Task to carry out: Among the lines below, copy exactly those from the one with "Takahama NPP’s No." through the one with "The challenges faced", counting both ends.

════════════════════

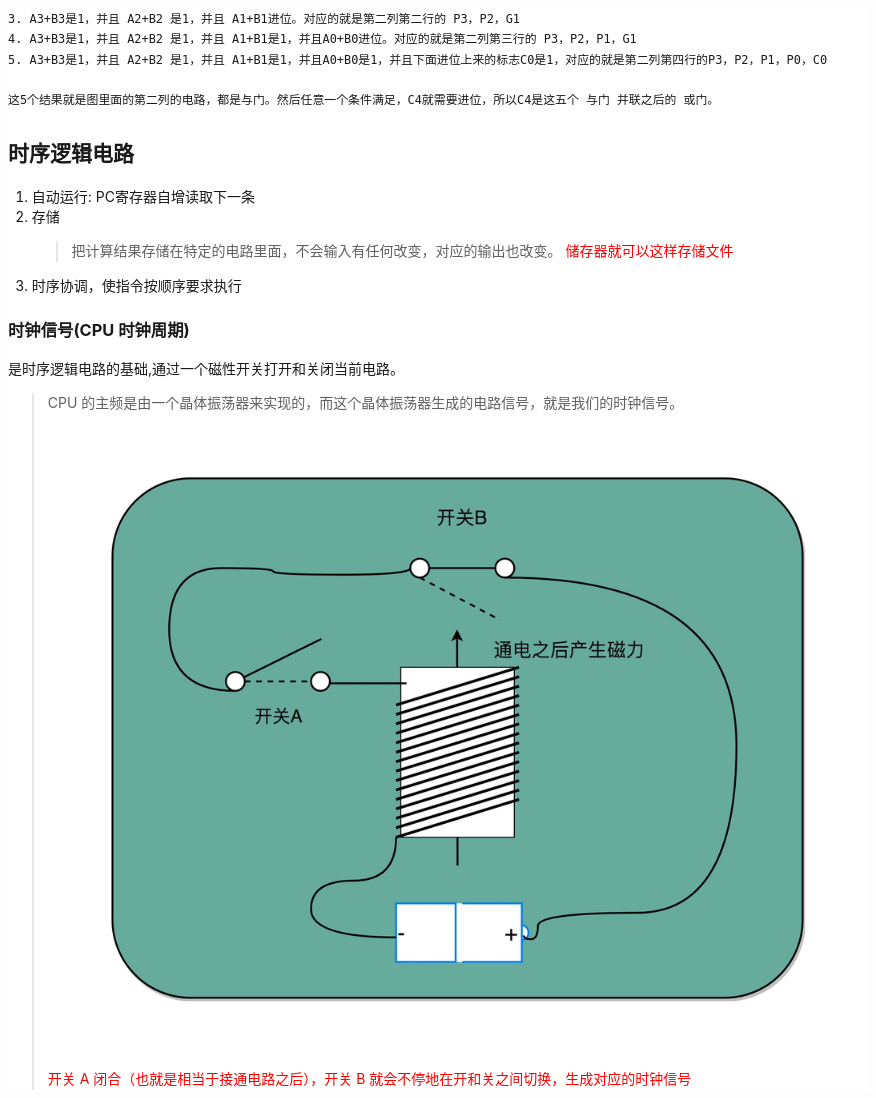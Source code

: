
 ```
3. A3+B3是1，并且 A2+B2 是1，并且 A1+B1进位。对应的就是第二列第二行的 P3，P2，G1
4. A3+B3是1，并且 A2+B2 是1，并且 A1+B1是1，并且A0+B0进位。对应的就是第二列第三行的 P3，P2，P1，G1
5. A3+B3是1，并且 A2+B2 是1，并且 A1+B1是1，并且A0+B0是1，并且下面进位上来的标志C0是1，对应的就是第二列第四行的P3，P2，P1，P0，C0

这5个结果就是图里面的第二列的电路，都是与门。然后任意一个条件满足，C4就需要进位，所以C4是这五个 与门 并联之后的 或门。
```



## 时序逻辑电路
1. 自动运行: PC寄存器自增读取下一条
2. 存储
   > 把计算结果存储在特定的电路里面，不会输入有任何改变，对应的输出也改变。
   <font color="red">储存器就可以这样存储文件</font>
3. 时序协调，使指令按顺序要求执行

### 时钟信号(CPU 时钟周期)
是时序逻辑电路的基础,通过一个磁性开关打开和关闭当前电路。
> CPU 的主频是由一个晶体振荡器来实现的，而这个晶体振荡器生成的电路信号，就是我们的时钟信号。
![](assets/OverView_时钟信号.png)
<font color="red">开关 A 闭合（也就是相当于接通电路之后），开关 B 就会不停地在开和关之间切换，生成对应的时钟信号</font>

════════════════════

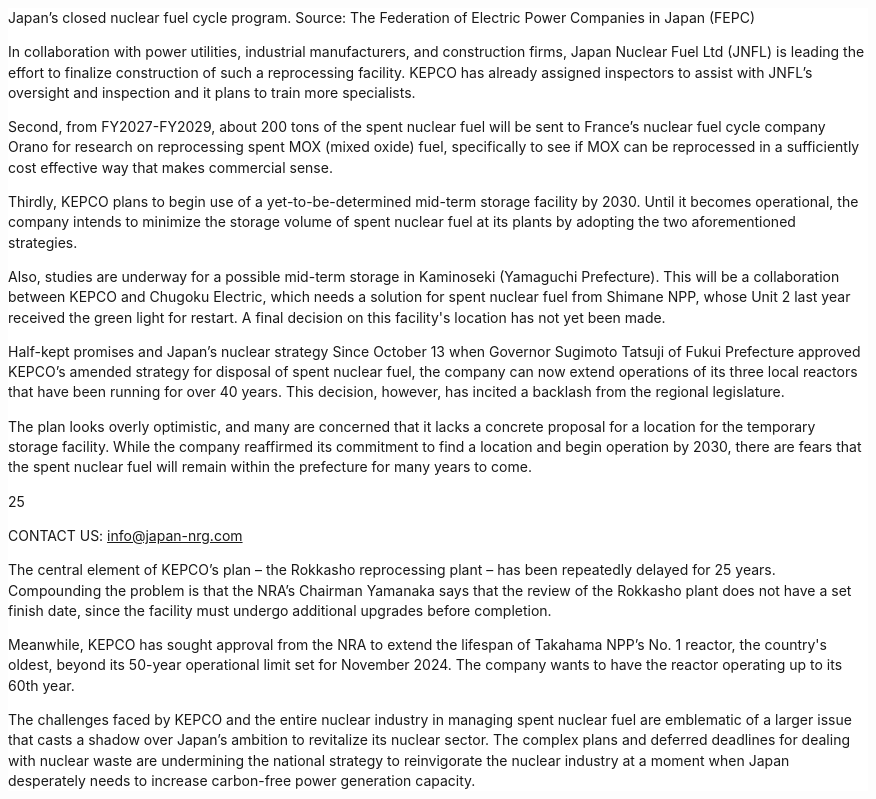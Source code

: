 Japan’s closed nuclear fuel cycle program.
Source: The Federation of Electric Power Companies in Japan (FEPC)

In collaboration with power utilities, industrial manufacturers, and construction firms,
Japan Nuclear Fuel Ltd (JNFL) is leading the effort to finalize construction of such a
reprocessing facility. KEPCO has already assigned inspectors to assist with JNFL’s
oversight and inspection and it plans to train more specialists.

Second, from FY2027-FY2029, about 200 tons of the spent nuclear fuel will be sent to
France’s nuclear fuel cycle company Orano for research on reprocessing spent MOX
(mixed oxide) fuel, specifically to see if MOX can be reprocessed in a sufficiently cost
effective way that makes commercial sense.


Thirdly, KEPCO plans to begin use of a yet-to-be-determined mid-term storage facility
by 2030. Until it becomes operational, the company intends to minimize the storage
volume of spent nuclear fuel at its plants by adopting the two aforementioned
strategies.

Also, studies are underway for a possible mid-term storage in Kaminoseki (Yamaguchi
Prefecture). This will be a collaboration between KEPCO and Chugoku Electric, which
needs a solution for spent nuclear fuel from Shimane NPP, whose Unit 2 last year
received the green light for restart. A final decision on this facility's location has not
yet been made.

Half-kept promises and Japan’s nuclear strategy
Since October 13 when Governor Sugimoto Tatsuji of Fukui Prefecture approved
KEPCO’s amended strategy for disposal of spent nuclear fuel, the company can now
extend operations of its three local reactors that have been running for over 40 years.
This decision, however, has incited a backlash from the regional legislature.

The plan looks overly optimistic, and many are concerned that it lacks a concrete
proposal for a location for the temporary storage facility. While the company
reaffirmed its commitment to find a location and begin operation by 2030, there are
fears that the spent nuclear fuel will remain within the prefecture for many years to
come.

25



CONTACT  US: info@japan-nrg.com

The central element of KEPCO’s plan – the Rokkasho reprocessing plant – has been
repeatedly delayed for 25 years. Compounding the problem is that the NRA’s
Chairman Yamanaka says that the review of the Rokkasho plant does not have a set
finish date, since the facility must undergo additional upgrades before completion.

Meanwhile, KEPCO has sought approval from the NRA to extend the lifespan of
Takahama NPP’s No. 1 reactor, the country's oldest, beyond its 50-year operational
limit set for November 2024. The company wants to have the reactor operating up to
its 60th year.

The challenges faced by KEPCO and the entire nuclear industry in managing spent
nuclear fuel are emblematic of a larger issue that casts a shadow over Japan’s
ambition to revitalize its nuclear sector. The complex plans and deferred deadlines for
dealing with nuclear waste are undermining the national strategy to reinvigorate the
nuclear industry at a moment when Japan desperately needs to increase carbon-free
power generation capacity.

════════════════════

Solution to this task:
Takahama NPP’s No. 1 reactor, the country's oldest, beyond its 50-year operational
limit set for November 2024. The company wants to have the reactor operating up to
its 60th year.

The challenges faced by KEPCO and the entire nuclear industry in managing spent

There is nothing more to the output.